You will not have excessive voltage drop as long as you run appropriate size cable. The national electric code permits #10 wire for 30 amps which should be more than adequate. #10 rolmex (yeah, rolmex is a brand name, but it is used as generically as people saying coke when they mean any soda) is quite cheap at your local home store. You should have less than a 1% voltage drop running 30 amps through #10 wire for 15 feet. You can probably get away with the dirt cheap, common #12 for a reaonably lightly loaded system, but frankly, the price difference is so little, you might as well run #10 for +5, +12 and +3.3. Run a length of length of 14-3 to pick up the other -5, -5sb and power on. Remember that the bare copper wire is chassis ground, not signal ground when figuring out where to connect it. Earth loops are nasty things to trace ..

As for noise.. Frankly, it probably won't be a problem. There is not much inductance on the line and your system has a fairly high capacitive load. If you were concerned, you might put a big and a little cap (1000 uf and .1) across each rail when you adapt from the rolmex back to pigleads going into your case.

Not sure how you were planning on doing this.
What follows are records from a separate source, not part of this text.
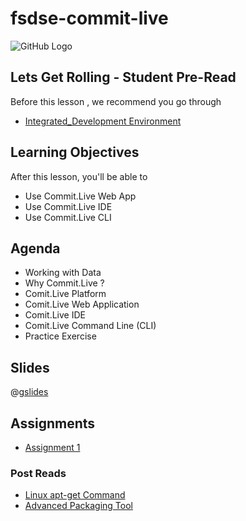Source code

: # fsdse-commit-live

![GitHub Logo](https://s3.ap-south-1.amazonaws.com/greyatom-social/logo.png)

## Lets Get Rolling - Student Pre-Read
Before this lesson , we recommend you go through
* [Integrated_Development Environment](https://en.wikipedia.org/wiki/Integrated_development_environment)

## Learning Objectives

After this lesson, you'll be able to
* Use Commit.Live Web App
* Use Commit.Live IDE
* Use Commit.Live CLI

## Agenda

* Working with Data
* Why Commit.Live ?
* Comit.Live Platform
* Comit.Live Web Application
* Comit.Live IDE 
* Comit.Live Command Line (CLI) 
* Practice Exercise

## Slides
@[gslides](1gEb00r1CyjxWignP0JC84UArH7qny05p-CQhMdBcu2o)

## Assignments
* [Assignment 1](https://github.com/commit-live-students/fsdse-techbasics-assignment-1)


### Post Reads
* [Linux apt-get Command](https://www.computerhope.com/unix/apt-get.htm)
* [Advanced Packaging Tool](https://en.wikipedia.org/wiki/Advanced_Packaging_Tool)

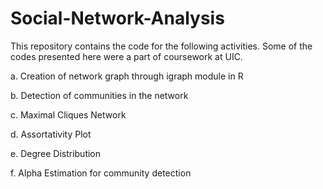 # Social-Network-Analysis
This repository contains the code for the following activities. Some of the codes presented here were a part of coursework at UIC.

  a. Creation of network graph through igraph module in R
  
  b. Detection of communities in the network
  
  c. Maximal Cliques Network
  
  d. Assortativity Plot
  
  e. Degree Distribution
  
  f. Alpha Estimation for community detection
  
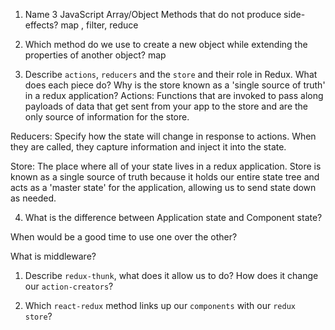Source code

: 1.  Name 3 JavaScript Array/Object Methods that do not produce side-effects?
map , filter, reduce


 2. Which method do we use to create a new object while extending the properties of another object?
 map


3.  Describe `actions`, `reducers` and the `store` and their role in Redux. What does each piece do? Why is the store known as a 'single source of truth' in a redux application?
Actions: Functions that are invoked to pass along payloads of data that get sent from your app to the store and are the only source of information for the store.

Reducers: Specify how the state will change in response to actions. When they are called, they capture information and inject it into the state.

Store: The place where all of your state lives in a redux application. Store is known as a single source of truth because it holds our entire state tree and acts as a 'master state' for the application, allowing us to send state down as needed.

4.  What is the difference between Application state and Component state? 


When would be a good time to use one over the other? 

What is middleware?



1.  Describe `redux-thunk`, what does it allow us to do? How does it change our `action-creators`?


1.  Which `react-redux` method links up our `components` with our `redux store`?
One way that does not involve modifying your power supply would be to build a pair of "plug boards" that have all the plug you plan on using. Plug a standard power supply into one end and make up some leads to go on the other. A cheaper way would be to open a supply, unsolder the leads, solder on your rolmex and patch the leads you removed on to the end of the rolmex. You will have to spend a little time thinking this one through since rolmex is not flexible. I would probably go with some sort of connector panel/module at the ends of the rolmex and run patch cables into the supply/system unit.

Lastly, there may be some value in using remote sense power supplies in stead of consumer grade atx type supplies. A remote sense supply lets you adjust the voltage at the load as opposed to setting the voltage at the edge of the supply. 30 amp remote sense supplies are not cheap, not even on ebay, so this is not an option for the budget minded.

Anyway, remote mounting your power supply is not a big deal. You will be able to move about 20% of the heat output some distance away from the system unit (the 20% you are removing is the inefficiency in the power supply). Then all you have to do is deal with the other 80% of the heat..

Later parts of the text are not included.